GraphQL schema compiled successfully.

For authorization I chose Amazon Cognito User Pool, which is what you want for user-facing clients. I’m actually building a public read-only API and thus won’t enforce any authentication, but there’s no “none” option.

My GraphQL API schema is extremely simple. Really, I could easily do this by other means with a single DynamoDB table and the REST API option — or even with the client accessing DynamoDB directly! The point of this journey is to try new things though, thus GraphQL and AppSync with Amplify. Here’s the GraphQL schema:

type Collection  
 # Store in DynamoDB, disable mutations and subscriptions  
 @model( mutations: null, subscriptions: null)  
{  
 id: ID!  
 created: String!  
 modified: String!  
 revision: Int!

 name: String!  
 author: String!  
 authorUserId: String!  
 description: String!  
 difficulty: Int!  
 level: String!  
 formations: Int  
 families: Int  
 calls: Int  
 modules: Int!  
 license: String!  
}

This is a public read-only API, thus in the model I’m disabling all mutations and there’s no @auth directive. This simply lets users of the app search for collections that the individual authors have released to the public. The @model directive tells Amplify to expand this type with a GetCollection query and a ListCollections query, and all the GraphQL input and output types needed to drive those. (It would have done more had I not disabled mutations and subscriptions.) Best of all, since Amplify knows I’m using the Angular framework, it also generated Typescript types and an Angular service for me to use. The result: I don’t actually have to touch GraphQL in my client; it’s simply a function call to do what I need. 😎

The DynamoDB table created is by default PAY_PER_REQUEST, which makes it truly serverless. However, this on-demand option does not fall under the AWS free tier. So I switched DynamoDBBillingMode to PROVISIONED with the default of 5 RCU and 5 WCU - which fits within free tier and is plenty for my app’s current needs.

S3 Trigger Lambda

Since the API is read-only, you may wonder where the data comes from. That’s the job of the Validate & Index lambda — an S3 trigger. Whenever a collection is uploaded, it’ll trigger this Lambda that will manage public collections, including updating the DynamoDB table that this API is reading from. Adding the trigger:

$ amplify update storage
? Please select from one of the below mentioned services Content (Images, audio, video, etc.)
? Who should have access: Auth and guest users
? What kind of access do you want for Authenticated users? (Press to select, to toggle all, to invert selection)create/update, read, dele
te
? What kind of access do you want for Guest users? (Press to select,
to toggle all, to invert selection)read
? Do you want to add a Lambda Trigger for your S3 Bucket? Yes
? Select from the following options Create a new function
Successfully added resource S3Trigger08755fbf locally
? Do you want to edit the local S3Trigger08755fbf lambda function now? Yes
Please edit the file in your editor: /Users/adamfanello/dev/sqac/sqac-amplify/amplify/backend/function/S3Trigger08755fbf/src/index.js
? Press enter to continue
Successfully updated resource

This wiped out all my customization in storage/parameters.json as described in part 5. 😑 Fortunately, I have the good sense to review all the changes from a CLI tool before committing them, and so was able to revert the damage leaving only the “triggerFunction” parameter changed.
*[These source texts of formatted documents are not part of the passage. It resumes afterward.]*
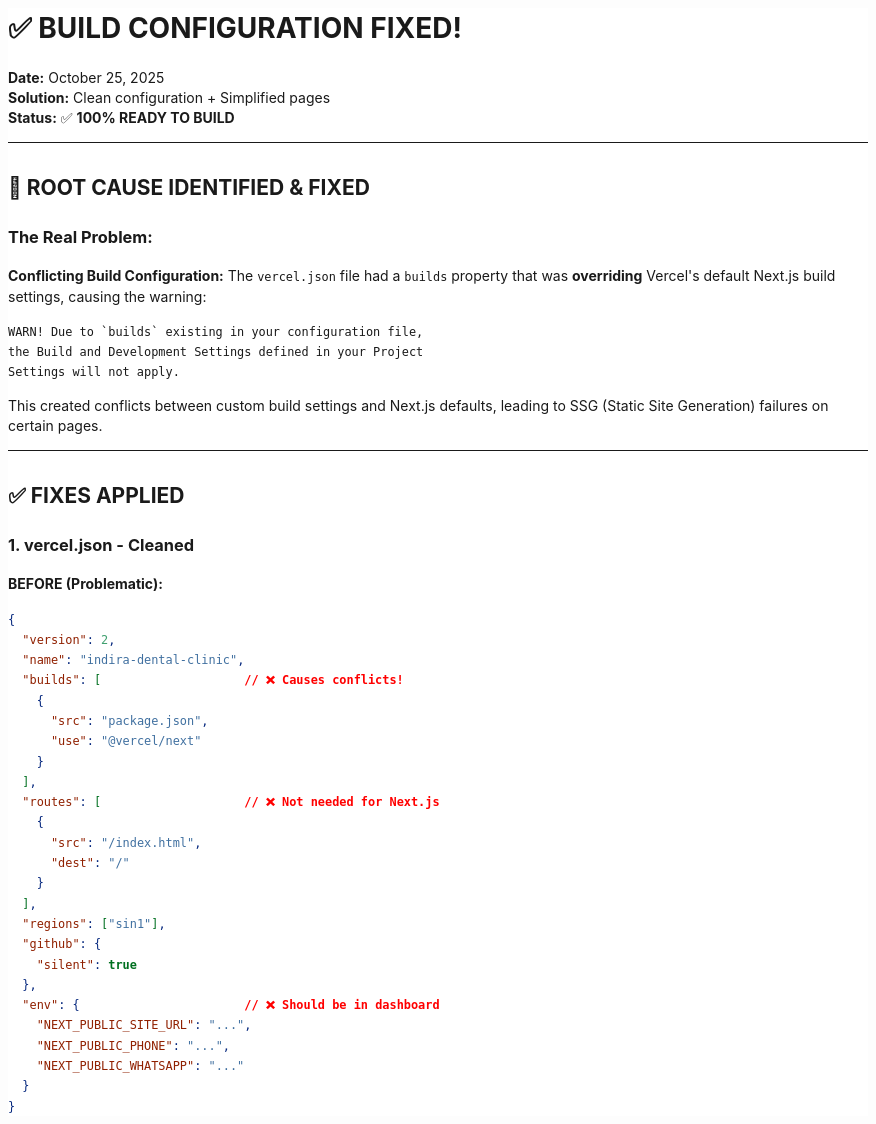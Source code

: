 # ✅ BUILD CONFIGURATION FIXED!

**Date:** October 25, 2025  
**Solution:** Clean configuration + Simplified pages  
**Status:** ✅ **100% READY TO BUILD**

---

## 🔧 ROOT CAUSE IDENTIFIED & FIXED

### **The Real Problem:**

**Conflicting Build Configuration:**
The `vercel.json` file had a `builds` property that was **overriding** Vercel's default Next.js build settings, causing the warning:

```
WARN! Due to `builds` existing in your configuration file, 
the Build and Development Settings defined in your Project 
Settings will not apply.
```

This created conflicts between custom build settings and Next.js defaults, leading to SSG (Static Site Generation) failures on certain pages.

---

## ✅ FIXES APPLIED

### **1. vercel.json - Cleaned**

**BEFORE (Problematic):**
```json
{
  "version": 2,
  "name": "indira-dental-clinic",
  "builds": [                    // ❌ Causes conflicts!
    {
      "src": "package.json",
      "use": "@vercel/next"
    }
  ],
  "routes": [                    // ❌ Not needed for Next.js
    {
      "src": "/index.html",
      "dest": "/"
    }
  ],
  "regions": ["sin1"],
  "github": {
    "silent": true
  },
  "env": {                       // ❌ Should be in dashboard
    "NEXT_PUBLIC_SITE_URL": "...",
    "NEXT_PUBLIC_PHONE": "...",
    "NEXT_PUBLIC_WHATSAPP": "..."
  }
}
```

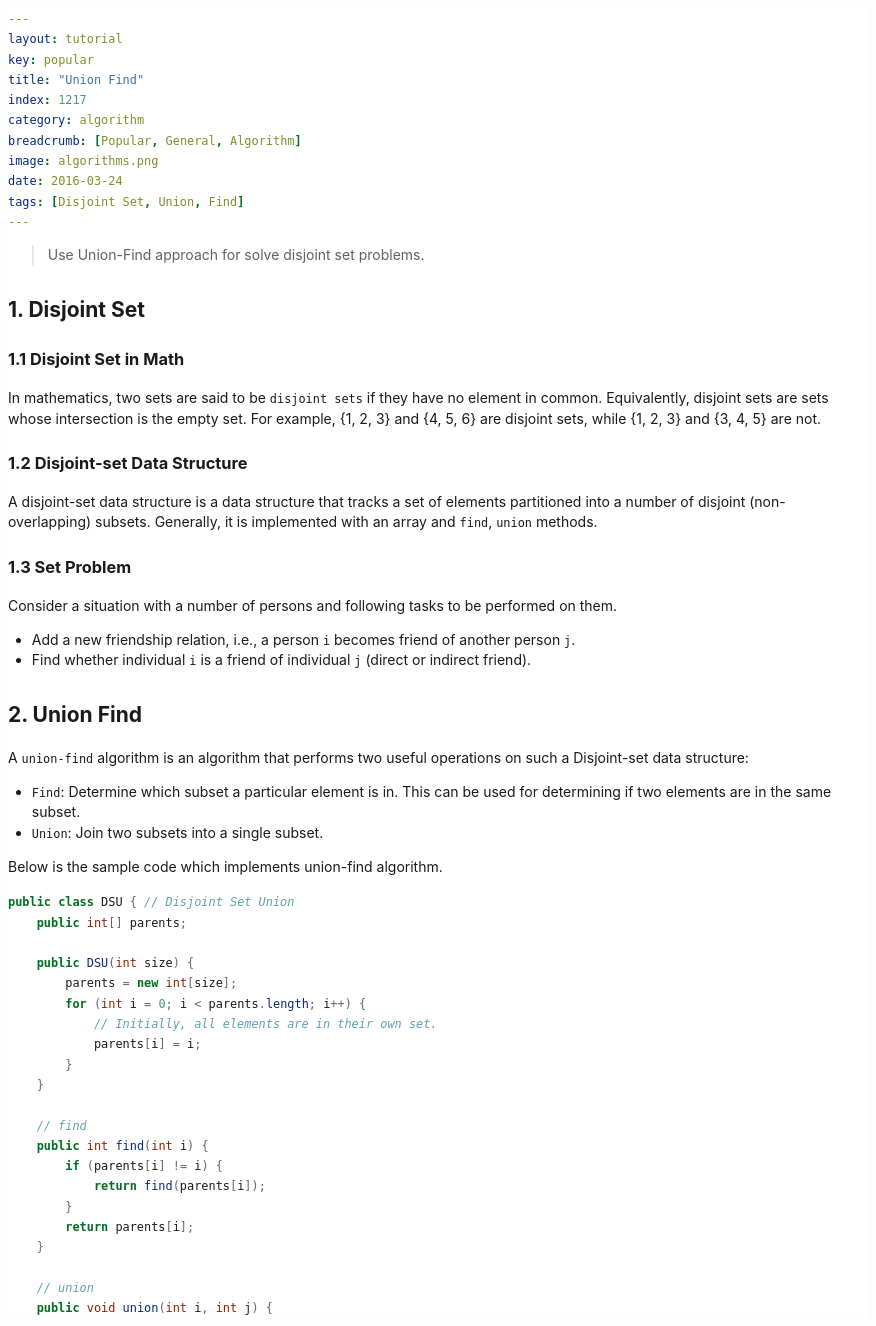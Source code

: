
 ```yaml
---
layout: tutorial
key: popular
title: "Union Find"
index: 1217
category: algorithm
breadcrumb: [Popular, General, Algorithm]
image: algorithms.png
date: 2016-03-24
tags: [Disjoint Set, Union, Find]
---
```


> Use Union-Find approach for solve disjoint set problems.

## 1. Disjoint Set
### 1.1 Disjoint Set in Math
In mathematics, two sets are said to be `disjoint sets` if they have no element in common. Equivalently, disjoint sets are sets whose intersection is the empty set. For example, {1, 2, 3} and {4, 5, 6} are disjoint sets, while {1, 2, 3} and {3, 4, 5} are not.

### 1.2 Disjoint-set Data Structure
A disjoint-set data structure is a data structure that tracks a set of elements partitioned into a number of disjoint (non-overlapping) subsets. Generally, it is implemented with an array and `find`, `union` methods.

### 1.3 Set Problem
Consider a situation with a number of persons and following tasks to be performed on them.
* Add a new friendship relation, i.e., a person `i` becomes friend of another person `j`.
* Find whether individual `i` is a friend of individual `j` (direct or indirect friend).

## 2. Union Find
A `union-find` algorithm is an algorithm that performs two useful operations on such a Disjoint-set data structure:
* `Find`: Determine which subset a particular element is in. This can be used for determining if two elements are in the same subset.
* `Union`: Join two subsets into a single subset.

Below is the sample code which implements union-find algorithm.
```java
public class DSU { // Disjoint Set Union
    public int[] parents;

    public DSU(int size) {
        parents = new int[size];
        for (int i = 0; i < parents.length; i++) {
            // Initially, all elements are in their own set.
            parents[i] = i;
        }
    }

    // find
    public int find(int i) {
        if (parents[i] != i) {
            return find(parents[i]);
        }
        return parents[i];
    }

    // union
    public void union(int i, int j) {
```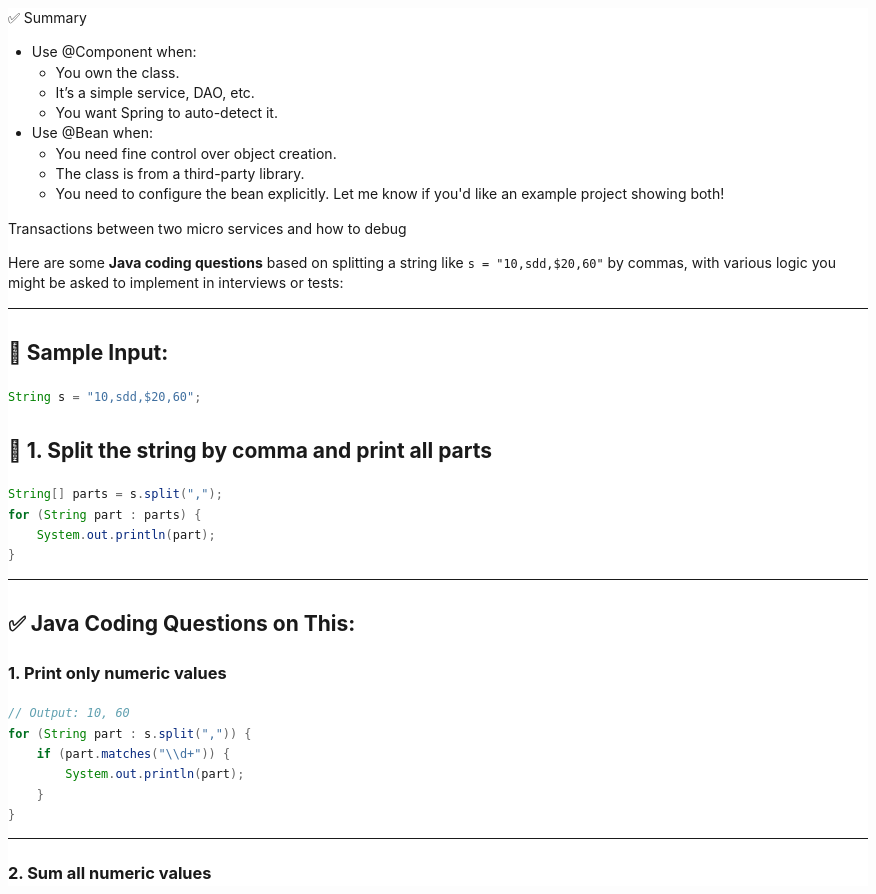 ✅ Summary
* Use @Component when:
    * You own the class.
    * It’s a simple service, DAO, etc.
    * You want Spring to auto-detect it.
* Use @Bean when:
    * You need fine control over object creation.
    * The class is from a third-party library.
    * You need to configure the bean explicitly.
Let me know if you'd like an example project showing both!




Transactions between two micro services and how to debug 



Here are some **Java coding questions** based on splitting a string like `s = "10,sdd,$20,60"` by commas, with various logic you might be asked to implement in interviews or tests:

---

## 🔹 Sample Input:

```java
String s = "10,sdd,$20,60";
```

## 🔧 1. **Split the string by comma and print all parts**

```java
String[] parts = s.split(",");
for (String part : parts) {
    System.out.println(part);
}
```

---

## ✅ Java Coding Questions on This:

### 1. **Print only numeric values**

```java
// Output: 10, 60
for (String part : s.split(",")) {
    if (part.matches("\\d+")) {
        System.out.println(part);
    }
}
```

---

### 2. **Sum all numeric values**
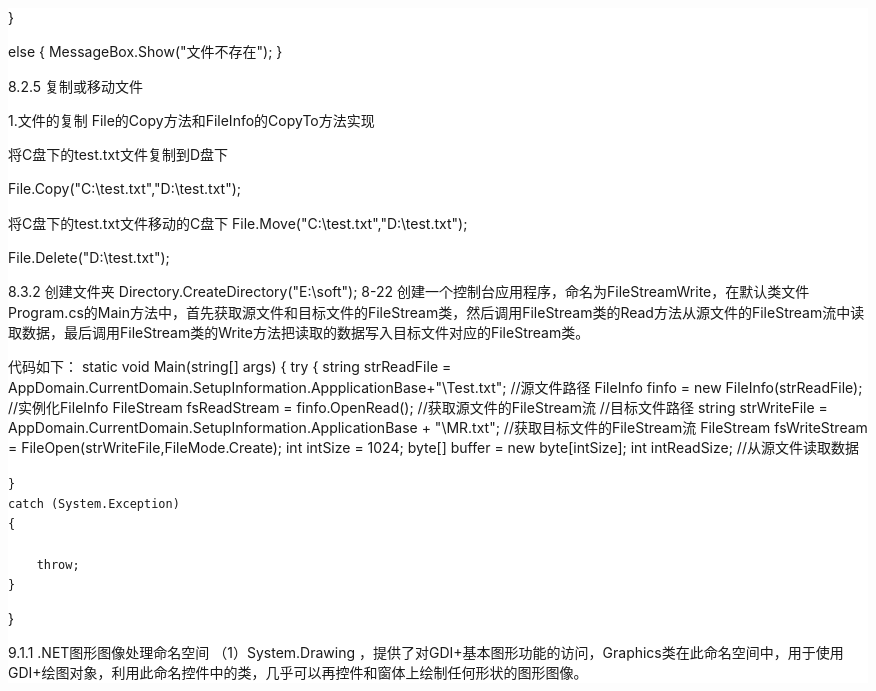 }

else
{
    MessageBox.Show("文件不存在");
}


8.2.5 复制或移动文件

1.文件的复制
File的Copy方法和FileInfo的CopyTo方法实现


将C盘下的test.txt文件复制到D盘下

File.Copy("C:\\test.txt","D:\\test.txt");


将C盘下的test.txt文件移动的C盘下
File.Move("C:\\test.txt","D:\\test.txt");

File.Delete("D:\\test.txt");

8.3.2 创建文件夹
Directory.CreateDirectory("E:\\soft");
8-22 创建一个控制台应用程序，命名为FileStreamWrite，在默认类文件Program.cs的Main方法中，首先获取源文件和目标文件的FileStream类，然后调用FileStream类的Read方法从源文件的FileStream流中读取数据，最后调用FileStream类的Write方法把读取的数据写入目标文件对应的FileStream类。

代码如下：
static void Main(string[] args)
{
    try
    {
       string strReadFile = AppDomain.CurrentDomain.SetupInformation.AppplicationBase+"\\Test.txt";
       //源文件路径
       FileInfo finfo = new FileInfo(strReadFile); //实例化FileInfo
       FileStream fsReadStream = finfo.OpenRead(); //获取源文件的FileStream流
        //目标文件路径
        string strWriteFile = AppDomain.CurrentDomain.SetupInformation.ApplicationBase + "\\MR.txt";
        //获取目标文件的FileStream流
        FileStream fsWriteStream = FileOpen(strWriteFile,FileMode.Create);
        int intSize = 1024;
        byte[] buffer = new byte[intSize];
        int intReadSize;
        //从源文件读取数据

    }
    catch (System.Exception)
    {
        
        throw;
    }
}


9.1.1 .NET图形图像处理命名空间
（1）System.Drawing ，提供了对GDI+基本图形功能的访问，Graphics类在此命名空间中，用于使用GDI+绘图对象，利用此命名控件中的类，几乎可以再控件和窗体上绘制任何形状的图形图像。
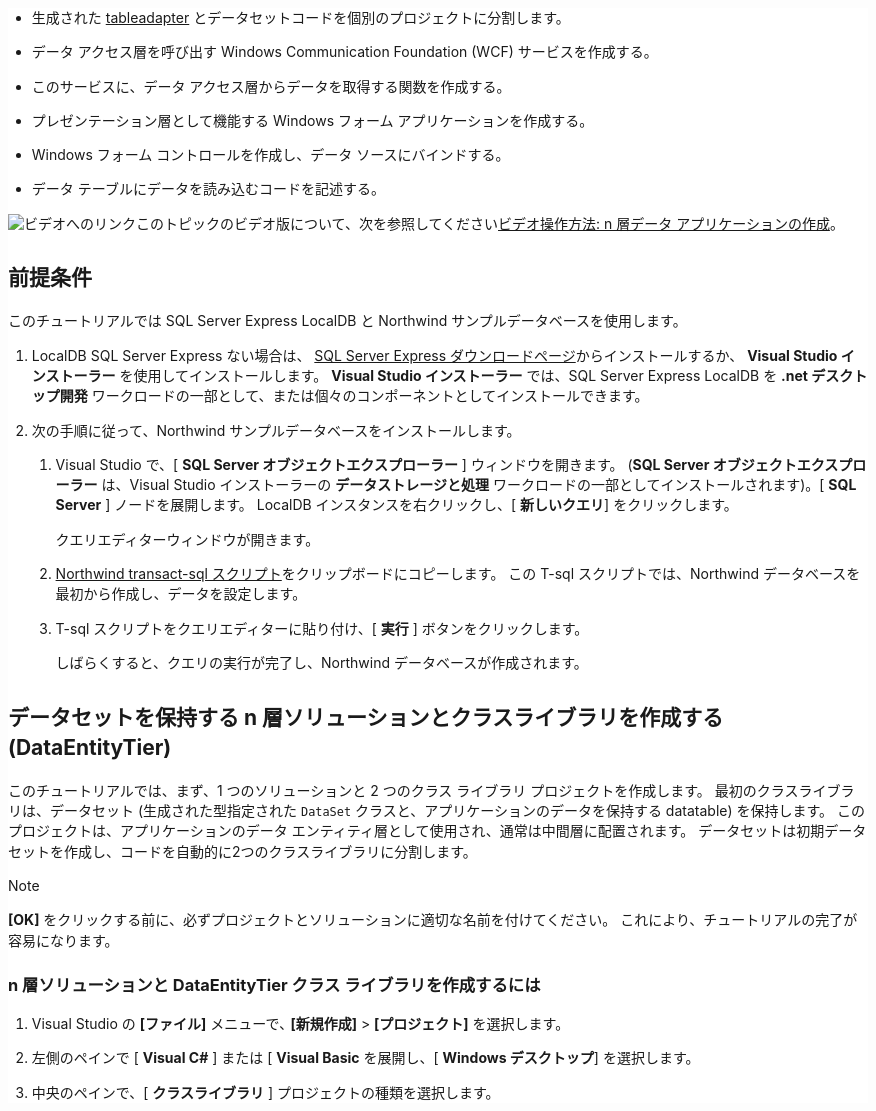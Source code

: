 - 生成された [tableadapter](create-and-configure-tableadapters.md) とデータセットコードを個別のプロジェクトに分割します。

- データ アクセス層を呼び出す Windows Communication Foundation (WCF) サービスを作成する。

- このサービスに、データ アクセス層からデータを取得する関数を作成する。

- プレゼンテーション層として機能する Windows フォーム アプリケーションを作成する。

- Windows フォーム コントロールを作成し、データ ソースにバインドする。

- データ テーブルにデータを読み込むコードを記述する。

![ビデオへのリンク](../data-tools/media/playvideo.gif)このトピックのビデオ版について、次を参照してください[ビデオ操作方法: n 層データ アプリケーションの作成](/previous-versions/visualstudio/visual-studio-2008/cc178916(v=vs.90))。

## <a name="prerequisites"></a>前提条件
このチュートリアルでは SQL Server Express LocalDB と Northwind サンプルデータベースを使用します。

1. LocalDB SQL Server Express ない場合は、 [SQL Server Express ダウンロードページ](https://www.microsoft.com/sql-server/sql-server-editions-express)からインストールするか、 **Visual Studio インストーラー** を使用してインストールします。 **Visual Studio インストーラー** では、SQL Server Express LocalDB を **.net デスクトップ開発** ワークロードの一部として、または個々のコンポーネントとしてインストールできます。

2. 次の手順に従って、Northwind サンプルデータベースをインストールします。

    1. Visual Studio で、[ **SQL Server オブジェクトエクスプローラー** ] ウィンドウを開きます。 (**SQL Server オブジェクトエクスプローラー** は、Visual Studio インストーラーの **データストレージと処理** ワークロードの一部としてインストールされます)。[ **SQL Server** ] ノードを展開します。 LocalDB インスタンスを右クリックし、[ **新しいクエリ**] をクリックします。

       クエリエディターウィンドウが開きます。

    2. [Northwind transact-sql スクリプト](https://github.com/MicrosoftDocs/visualstudio-docs/blob/master/docs/data-tools/samples/northwind.sql?raw=true)をクリップボードにコピーします。 この T-sql スクリプトでは、Northwind データベースを最初から作成し、データを設定します。

    3. T-sql スクリプトをクエリエディターに貼り付け、[ **実行** ] ボタンをクリックします。

       しばらくすると、クエリの実行が完了し、Northwind データベースが作成されます。

## <a name="create-the-n-tier-solution-and-class-library-to-hold-the-dataset-dataentitytier"></a>データセットを保持する n 層ソリューションとクラスライブラリを作成する (DataEntityTier)
このチュートリアルでは、まず、1 つのソリューションと 2 つのクラス ライブラリ プロジェクトを作成します。 最初のクラスライブラリは、データセット (生成された型指定された `DataSet` クラスと、アプリケーションのデータを保持する datatable) を保持します。 このプロジェクトは、アプリケーションのデータ エンティティ層として使用され、通常は中間層に配置されます。 データセットは初期データセットを作成し、コードを自動的に2つのクラスライブラリに分割します。

> [!NOTE]
> **[OK]** をクリックする前に、必ずプロジェクトとソリューションに適切な名前を付けてください。 これにより、チュートリアルの完了が容易になります。

### <a name="to-create-the-n-tier-solution-and-dataentitytier-class-library"></a>n 層ソリューションと DataEntityTier クラス ライブラリを作成するには

1. Visual Studio の **[ファイル]** メニューで､ **[新規作成]**  >  **[プロジェクト]** を選択します。

2. 左側のペインで [ **Visual C#** ] または [ **Visual Basic** を展開し、[ **Windows デスクトップ**] を選択します。

3. 中央のペインで、[ **クラスライブラリ** ] プロジェクトの種類を選択します。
I also edited the CloudFormation template for this function to use Node.js 10 and limit to a single concurrent execution. (Amplify is still setting Lambdas to the Node.js 8 runtime, even though its deprecation is only five weeks from when I write this.)

Now I need this trigger to be able to write to the Collection table in DynamoDB. For this, two things are needed:

  1. The lambda needs the name of the table.
  2. The lambda needs permission to write to the table.

Finding the table

This required some experimentation and mild hackery. Amplify doesn’t provide any information other than the environment name (“dev”) to the trigger Lambda. Looking in AWS Console, I see that the table name is a concatenation of my type name “Collection”, the generated AppSync API identifier, and the environment name. “Collection” is a static name and so safe to hard code. The environment is provided to the Lambda via environment variable (overloading the word “environment” in different contexts), and the AppSync ID I found in the amplify-meta.json file. 🤔 I tried doing a Javascript require(‘../../../amplify-meta’) to fetch this content, but the file wasn’t delivered as part of the Lambda source and thus failed at runtime. (I expected as much, but it was worth a try.) With some searching, I found that Amplify has a pre-deployment hook capability, as described in the documentation. 🎉 I used this package.json script to copy amplify-meta.json to the function src directory, and added Typescript compilation while at it!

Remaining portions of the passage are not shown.